Al igual que nadie sensato espera a que el bosque arda para empezar a pensar en limpiarlo, no podemos seguir esperando a que los embalses se vacíen para declarar la "emergencia" y adoptar medidas reactivas y a menudo ineficaces. La sequía, como el incendio forestal, debe abordarse desde la prevención activa y la planificación a largo plazo.
La mentalidad actual es de gestión de crisis, no de gestión de recursos. Cuando la sequía aprieta, se priorizan las obras de emergencia, los pozos de última hora y las restricciones, a menudo injustas o insuficientes. Esta aproximación es un fracaso ecológico y social.
Así como se limpia el sotobosque para prevenir incendios, debemos "limpiar" la gestión de nuestros recursos hídricos. Esto implica fiscalizar y eliminar de forma inmediata los pozos y extracciones ilegales que roban el agua a la naturaleza y al resto de la sociedad.
La agricultura intensiva de regadío, a menudo de cultivos no adaptados al clima semiárido, es el principal consumidor de agua. Invertir en prevención significa condicionar las ayudas y el futuro del sector a un modelo de agricultura de conservación que utilice cultivos resistentes a la sequía, implemente el riego de precisión (goteo, sensores de humedad) y fomente la cobertura vegetal para mejorar la retención de agua en el suelo.
Un enfoque ecologista y de periodismo constructivo no solo señala el problema, sino que ofrece vías realistas para la acción. La solución a la sequía no pasa por trasvases insostenibles o por llenar la costa de desaladoras con un alto coste energético y ambiental, sino por una gestión más inteligente y equitativa del recurso ya disponible.
Hay que hacer auditorías hídricas obligatorias y Planes de Transición con incentivos fiscales para la adopción de la agroecología (cultivos de secano adaptados, rotación, etc.).

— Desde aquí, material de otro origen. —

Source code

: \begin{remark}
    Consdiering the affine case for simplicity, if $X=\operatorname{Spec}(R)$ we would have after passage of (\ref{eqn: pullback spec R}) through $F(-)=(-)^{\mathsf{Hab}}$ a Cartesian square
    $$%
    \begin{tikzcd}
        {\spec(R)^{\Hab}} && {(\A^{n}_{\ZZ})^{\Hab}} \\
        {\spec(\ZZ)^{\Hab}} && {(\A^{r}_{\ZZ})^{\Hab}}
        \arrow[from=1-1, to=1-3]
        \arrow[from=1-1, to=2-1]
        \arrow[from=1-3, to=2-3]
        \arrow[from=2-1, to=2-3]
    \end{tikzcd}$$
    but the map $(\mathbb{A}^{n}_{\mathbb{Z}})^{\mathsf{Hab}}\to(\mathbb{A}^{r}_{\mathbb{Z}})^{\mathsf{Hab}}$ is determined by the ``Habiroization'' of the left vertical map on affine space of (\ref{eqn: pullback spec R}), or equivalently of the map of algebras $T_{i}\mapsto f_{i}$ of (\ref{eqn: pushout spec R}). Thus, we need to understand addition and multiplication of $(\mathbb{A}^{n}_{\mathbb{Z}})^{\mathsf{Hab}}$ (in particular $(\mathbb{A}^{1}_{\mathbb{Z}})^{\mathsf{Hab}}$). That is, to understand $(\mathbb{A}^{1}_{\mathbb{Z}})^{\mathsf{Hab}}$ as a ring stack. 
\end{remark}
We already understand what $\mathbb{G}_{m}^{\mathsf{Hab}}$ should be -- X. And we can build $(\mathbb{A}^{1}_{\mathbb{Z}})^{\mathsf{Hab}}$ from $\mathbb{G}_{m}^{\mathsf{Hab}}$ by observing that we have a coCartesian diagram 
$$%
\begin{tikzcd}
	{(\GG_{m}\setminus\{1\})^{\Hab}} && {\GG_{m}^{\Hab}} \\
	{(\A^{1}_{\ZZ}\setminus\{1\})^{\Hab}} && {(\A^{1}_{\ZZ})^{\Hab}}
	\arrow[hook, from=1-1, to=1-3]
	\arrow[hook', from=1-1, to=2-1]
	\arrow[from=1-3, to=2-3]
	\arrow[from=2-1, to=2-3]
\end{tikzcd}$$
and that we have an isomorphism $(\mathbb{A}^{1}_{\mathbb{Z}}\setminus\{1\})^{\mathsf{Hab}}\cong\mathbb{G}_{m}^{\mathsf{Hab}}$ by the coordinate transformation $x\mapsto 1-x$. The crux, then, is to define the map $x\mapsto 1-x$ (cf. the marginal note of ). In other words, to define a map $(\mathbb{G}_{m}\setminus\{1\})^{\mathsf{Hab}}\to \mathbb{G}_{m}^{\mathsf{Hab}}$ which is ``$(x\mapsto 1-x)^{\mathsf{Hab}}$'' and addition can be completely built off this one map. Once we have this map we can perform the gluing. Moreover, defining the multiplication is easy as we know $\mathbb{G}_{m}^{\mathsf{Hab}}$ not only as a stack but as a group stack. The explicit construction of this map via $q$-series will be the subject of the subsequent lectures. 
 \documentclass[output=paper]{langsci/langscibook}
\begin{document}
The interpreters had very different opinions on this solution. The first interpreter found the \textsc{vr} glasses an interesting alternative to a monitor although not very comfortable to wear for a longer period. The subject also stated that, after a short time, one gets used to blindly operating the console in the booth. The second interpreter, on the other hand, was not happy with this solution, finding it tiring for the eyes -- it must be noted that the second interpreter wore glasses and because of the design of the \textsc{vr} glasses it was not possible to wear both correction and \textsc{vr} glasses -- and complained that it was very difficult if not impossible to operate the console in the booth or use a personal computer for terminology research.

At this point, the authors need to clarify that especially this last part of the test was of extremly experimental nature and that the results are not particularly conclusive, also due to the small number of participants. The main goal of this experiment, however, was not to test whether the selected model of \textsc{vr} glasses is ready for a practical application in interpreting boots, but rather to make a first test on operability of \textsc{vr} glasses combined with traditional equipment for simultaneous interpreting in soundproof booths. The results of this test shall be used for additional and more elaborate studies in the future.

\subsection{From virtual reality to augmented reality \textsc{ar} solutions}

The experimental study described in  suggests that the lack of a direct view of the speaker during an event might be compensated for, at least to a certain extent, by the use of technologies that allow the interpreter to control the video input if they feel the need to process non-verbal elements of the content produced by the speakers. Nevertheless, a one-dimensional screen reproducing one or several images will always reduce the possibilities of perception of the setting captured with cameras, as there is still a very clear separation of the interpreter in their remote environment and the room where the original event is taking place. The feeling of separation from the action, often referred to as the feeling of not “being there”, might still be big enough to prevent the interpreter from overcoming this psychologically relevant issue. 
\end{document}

Hay que establecer tarifas de agua progresivas y disuasorias para el gran consumo (especialmente campos de golf y grandes hoteles) y obligatoriedad de reutilización de aguas grises en nuevas construcciones.

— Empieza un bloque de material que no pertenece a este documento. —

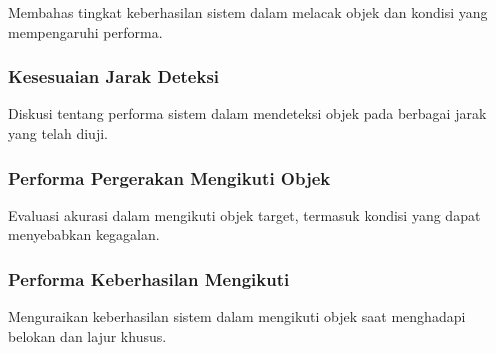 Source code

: Membahas tingkat keberhasilan sistem dalam melacak objek dan kondisi yang mempengaruhi performa.

\subsubsection{Kesesuaian Jarak Deteksi}
\label{subsec:kesesuaianjarak}

Diskusi tentang performa sistem dalam mendeteksi objek pada berbagai jarak yang telah diuji.

\subsubsection{Performa Pergerakan Mengikuti Objek}
\label{subsec:akurasiikutiobjek}

Evaluasi akurasi dalam mengikuti objek target, termasuk kondisi yang dapat menyebabkan kegagalan.

\subsubsection{Performa Keberhasilan Mengikuti}
\label{subsec:keberhasilanmengikuti}

Menguraikan keberhasilan sistem dalam mengikuti objek saat menghadapi belokan dan lajur khusus. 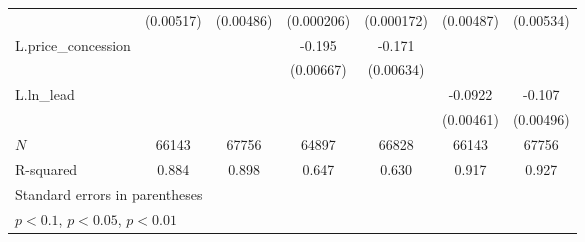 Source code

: {\begin{tabular}{l*{6}{c}}
            &   (0.00517)         &   (0.00486)         &  (0.000206)         &  (0.000172)         &   (0.00487)         &   (0.00534)         \\
\addlinespace
L.price\_concession&                     &                     &      -0.195\sym{***}&      -0.171\sym{***}&                     &                     \\
            &                     &                     &   (0.00667)         &   (0.00634)         &                     &                     \\
\addlinespace
L.ln\_lead   &                     &                     &                     &                     &     -0.0922\sym{***}&      -0.107\sym{***}\\
            &                     &                     &                     &                     &   (0.00461)         &   (0.00496)         \\
\midrule
\(N\)       &       66143         &       67756         &       64897         &       66828         &       66143         &       67756         \\
R-squared   &       0.884         &       0.898         &       0.647         &       0.630         &       0.917         &       0.927         \\
\bottomrule
\multicolumn{7}{l}{\footnotesize Standard errors in parentheses}\\
\multicolumn{7}{l}{\footnotesize \sym{*} \(p<0.1\), \sym{**} \(p<0.05\), \sym{***} \(p<0.01\)}\\
\end{tabular}
}
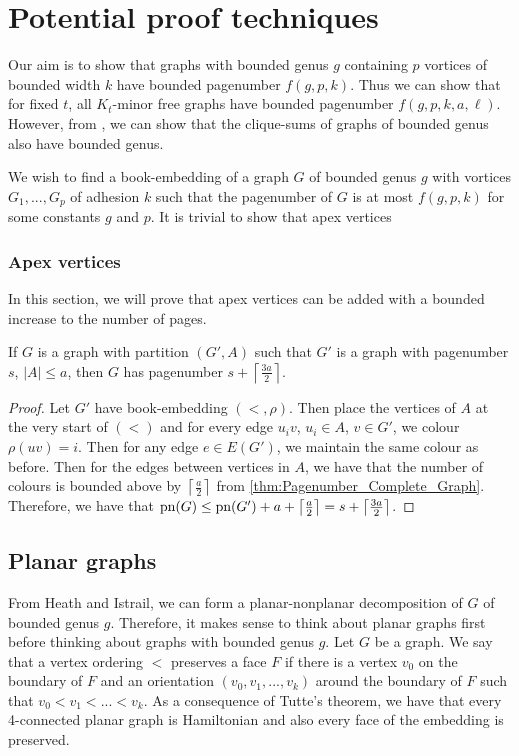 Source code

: 
\chapter{Potential proof techniques}\label{chap:Proving_The_Theorem}
Our aim is to show that graphs with bounded genus $g$ containing $p$ vortices of bounded width $k$ have bounded pagenumber $f(g, p, k)$. Thus we can show that for fixed $t$, all $K_t$-minor free graphs have bounded pagenumber $f(g, p, k, a, \ell)$. However, from \cite{hickingbothamStackNumberCliqueSum2023}, we can show that the clique-sums of graphs of bounded genus also have bounded genus.

We wish to find a book-embedding of a graph $G$ of bounded genus $g$ with vortices $G_1, ..., G_p$ of adhesion $k$ such that the pagenumber of $G$ is at most $f(g, p, k)$ for some constants $g$ and $p$. It is trivial to show that apex vertices 
\subsection{Apex vertices}
In this section, we will prove that apex vertices can be added with a bounded increase to the number of pages.
\begin{theorem}
	If $G$ is a graph with partition $(G', A)$ such that $G'$ is a graph with pagenumber $s$, $|A| \leq a$, then $G$ has pagenumber $s + \left\lceil \frac{3a}{2}\right\rceil$. 
\end{theorem}
\begin{proof}
	Let $G'$ have book-embedding $(<, \rho)$. Then place the vertices of $A$ at the very start of $(<)$ and for every edge $u_iv$, $u_i \in A$, $v \in G'$, we colour $\rho(uv) = i$. Then for any edge $e \in E(G')$, we maintain the same colour as before. Then for the edges between vertices in $A$, we have that the number of colours is bounded above by $\left\lceil \frac{a}{2} \right\rceil$ from \cref{thm:Pagenumber_Complete_Graph}. Therefore, we have that $\text{pn}(G) \leq \text{pn}(G') + a + \left\lceil \frac{a}{2} \right\rceil =s + \left\lceil \frac{3a}{2}\right\rceil$. 
\end{proof}

\section{Planar graphs}
From Heath and Istrail, we can form a planar-nonplanar decomposition of $G$ of bounded genus $g$. Therefore, it makes sense to think about planar graphs first before thinking about graphs with bounded genus $g$.
Let $G$ be a graph. We say that a vertex ordering $<$ preserves a face $F$ if there is a vertex $v_0$ on the boundary of $F$ and an orientation $(v_0, v_1, ..., v_k)$ around the boundary of $F$ such that $v_0 < v_1 < ... < v_k$. 
As a consequence of Tutte's theorem, we have that every 4-connected planar graph is Hamiltonian and also every face of the embedding is preserved.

Hay que invertir masivamente en la reparación de fugas en las redes de distribución (pérdidas que superan el 15-20% del agua distribuida en muchos municipios) y en la expansión de la reutilización de aguas depuradas.

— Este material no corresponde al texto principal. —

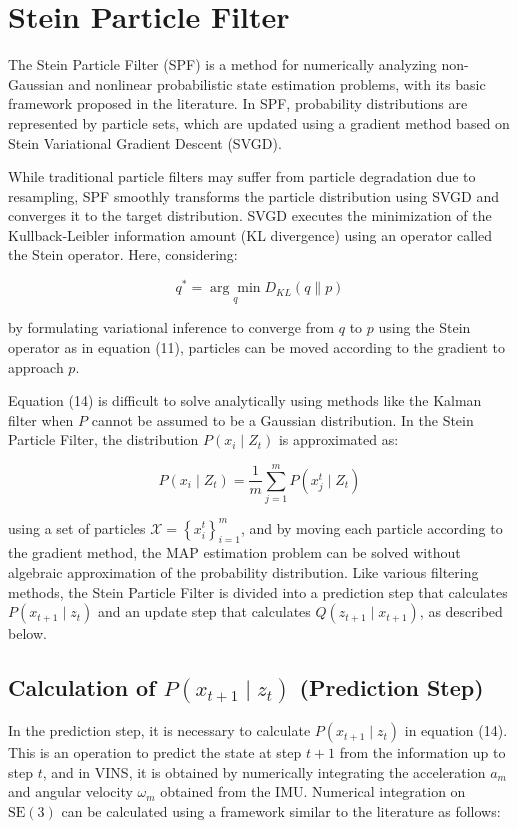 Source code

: \documentclass[a4paper,fleqn,10pt,twocolumn]{SICE_ISCS}
\begin{document}
\section{Stein Particle Filter}
The Stein Particle Filter (SPF) is a method for numerically analyzing non-Gaussian and nonlinear probabilistic state estimation problems, with its basic framework proposed in the literature\cite{SPF}. In SPF, probability distributions are represented by particle sets, which are updated using a gradient method based on Stein Variational Gradient Descent (SVGD).

While traditional particle filters may suffer from particle degradation due to resampling, SPF smoothly transforms the particle distribution using SVGD and converges it to the target distribution. SVGD executes the minimization of the Kullback-Leibler information amount (KL divergence) using an operator called the Stein operator. Here, considering:

\begin{equation}
q^{*}=\underset{q}{\arg \min } D_{K L}(q \| p)
\end{equation}

by formulating variational inference to converge from $q$ to $p$ using the Stein operator as in equation (11), particles can be moved according to the gradient to approach $p$.

Equation (14) is difficult to solve analytically using methods like the Kalman filter when $P$ cannot be assumed to be a Gaussian distribution. In the Stein Particle Filter, the distribution $P\left(x_{i} \mid Z_{t}\right)$ is approximated as:

\begin{equation}
P\left(x_{i} \mid Z_{t}\right)=\frac{1}{m} \sum_{j=1}^{m} P\left(x_{j}^{t} \mid Z_{t}\right)
\end{equation}

using a set of particles $\mathcal{X}=\left\{x_{i}^{t}\right\}_{i=1}^{m}$, and by moving each particle according to the gradient method, the MAP estimation problem can be solved without algebraic approximation of the probability distribution. Like various filtering methods, the Stein Particle Filter is divided into a prediction step that calculates $P\left(x_{t+1} \mid z_{t}\right)$ and an update step that calculates $Q\left(z_{t+1} \mid x_{t+1}\right)$, as described below.

\subsection{Calculation of $P\left(x_{t+1} \mid z_{t}\right)$ (Prediction Step)}
In the prediction step, it is necessary to calculate $P\left(x_{t+1} \mid z_{t}\right)$ in equation (14). This is an operation to predict the state at step $t+1$ from the information up to step $t$, and in VINS, it is obtained by numerically integrating the acceleration $a_{m}$ and angular velocity $\omega_{m}$ obtained from the IMU. Numerical integration on $\mathrm{SE}(3)$ can be calculated using a framework similar to the literature\cite{On-Manifold} as follows:
\end{document}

Esperar a la emergencia hídrica en 2026 o 2027 es renunciar a la posibilidad de un futuro sostenible. La prevención es la única política hídrica seria. Implica decisiones difíciles hoy, como limitar la expansión de regadíos no sostenibles y reestructurar usos ineficientes, pero asegura que el agua, ese recurso vital y escaso en el sur, esté disponible para todos, incluyendo los ecosistemas que nos sostienen. El coste de la inacción será infinitamente mayor que el de la planificación. La sequía no es un desastre que golpea al azar; es, cada vez más, la consecuencia directa de una mala gestión que prioriza el beneficio cortoplacista sobre la vida. Actuar ahora es nuestro único seguro de vida.